Answer the flashing check engine light indicates a misfire. That explains running rough.
what we need now is to narrow this down, need to know what codes are stored
i expect at least a P030? Code. Indicating what cylinder.
what color was the smoke ?
by the way if you can get to an autozone or kragen, i believe they still pull codes for free.

Addition Ok I'm back. Went to Checker Auto and used thier OBD, got a P0302 reading, cylinder 2 missfire. Replaced plug and wire in that cylinder and no change. When starting have to hold the gas pedal to the floor, its starts kinda rough and a huge blue smoke plume appears briefly. Wont idle, must keep gas pedal depressed to idle at 2000 rpm or it dies. Its obviously its not hitting on all 4 cylinders as gas consumption is major. Filled tank this morning an found a leak under the area where the fill tube is, not sure if this contributes but another issue none the less. Any suggestions on the next step?

Answer what did the plug you removed look like? Blue smoke is usually oil, thats not a good sign. We will figure this out.

Addition Plug was a double platnum variety, had an odd pattern on the terminal sort of blackened on one third in a pyramid pattern. Now I am dealing with a dead battery. I have read that the battery connections can play a role with the electrical, was reported to be a hidden mystery solved by another poster. I am not a mechanic but grew up working on dirt bikes and have a basic knowledge of the combustion engine. It acts like its flooding out or getting too much gas. The older motors, before fuel injection I recall would flood and the only way to get them to start was to hold the gas pedal to the floor while starting. This acts very similar. I question the fuel injectors and fuel air mixture. The mileage was unbelieveable, we drove for about 50 miles changing RPM and watching the CEL quit flashing at the higher RPM's. Between the gas leak we found and the poor mileage, I estimate we used 5-7 gallons of gas in the 50 miles. Temp was never an issue as it held in the same spot on the gauge the entire time. Oil level checked again and no change, coolant full. Found no oil in the coolant overflow.

Answer definately make sure you have a good charge on battery and charging system is
working good, the same place that scanned your car will also check these items for free.

2 things come to mind. One that you may have an injector stuck open, was the spark
plug wet? Check the new one. Second, these cars have a history of dropping valve
guides and not letting the valves close all the way. Can you do a compression test?

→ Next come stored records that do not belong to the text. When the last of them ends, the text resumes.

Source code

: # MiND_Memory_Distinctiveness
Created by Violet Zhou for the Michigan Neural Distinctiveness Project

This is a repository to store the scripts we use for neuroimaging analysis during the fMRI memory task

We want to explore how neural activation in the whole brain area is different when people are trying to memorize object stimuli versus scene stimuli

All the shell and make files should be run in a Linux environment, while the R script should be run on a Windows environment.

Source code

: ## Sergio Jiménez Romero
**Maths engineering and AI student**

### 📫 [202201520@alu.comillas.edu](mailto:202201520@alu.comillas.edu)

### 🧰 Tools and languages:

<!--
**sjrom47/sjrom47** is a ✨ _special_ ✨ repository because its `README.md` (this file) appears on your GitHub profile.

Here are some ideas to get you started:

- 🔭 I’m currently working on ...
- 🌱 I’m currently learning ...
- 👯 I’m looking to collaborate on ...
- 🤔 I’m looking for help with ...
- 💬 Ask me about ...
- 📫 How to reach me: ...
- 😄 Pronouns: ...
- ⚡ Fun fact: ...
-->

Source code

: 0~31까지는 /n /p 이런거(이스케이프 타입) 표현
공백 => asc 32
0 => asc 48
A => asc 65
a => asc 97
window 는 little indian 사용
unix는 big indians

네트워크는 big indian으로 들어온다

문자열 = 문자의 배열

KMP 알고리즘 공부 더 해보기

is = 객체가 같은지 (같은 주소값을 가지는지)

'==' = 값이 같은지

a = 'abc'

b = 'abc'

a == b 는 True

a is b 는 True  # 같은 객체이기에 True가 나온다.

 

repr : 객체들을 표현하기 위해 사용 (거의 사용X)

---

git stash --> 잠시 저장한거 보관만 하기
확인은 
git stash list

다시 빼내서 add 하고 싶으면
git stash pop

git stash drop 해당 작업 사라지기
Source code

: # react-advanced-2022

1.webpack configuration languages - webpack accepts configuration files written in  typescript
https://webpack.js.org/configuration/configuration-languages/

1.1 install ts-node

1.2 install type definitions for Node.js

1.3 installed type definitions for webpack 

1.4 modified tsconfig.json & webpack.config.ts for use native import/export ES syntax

Addition Dealing with dead battery issue, jump started, heavy blue smoke and wont idle. Drove half block and lost all electrical, wont restart. Jumped again and same outcome. Noticed a clicking sound coming from the dash. I believe it was the CD eject motor continuously cycling, may explain dead battery. Replaced with new battery, fired right up, idled on its own, still blue smoke. Checked oil and coolant levels and all good. Drove the car and when it came up to temp, blue smoke all but gone, CEL light still flashing and still runs a little rough but much better, strong fuel smell with the exhaust. I noticed an exhaust leak coming from behind what I believe is the catalytic converter. I have a theory, because we ran the gas tank nearly empty, beyond just the fuel light in the dash coming on, and remember the leak in the fuel fill tube area, I believe something got pulled into the fuel system and stuck the injector open. I think I am going to swap out injector two with injector 3 and have another OBD scan done and see if the P0302 code moves to a P0303 code. Again I am not a mechanic by trade but not afraid to take something apart, can you advise if I am thinking along the same lines and any tips for removing and replacing the fuel injectors. Ive removed the battery terminals as well due to the electrical issues I may need to tackle later. Please advise.

Answer good thinking about swapping injectors. Have the alternator checked. Could be a
problem. Otherwise sounds like your on the way here. Dont think anything came
through your fuel system from tank to injector. Would have been caught in filter.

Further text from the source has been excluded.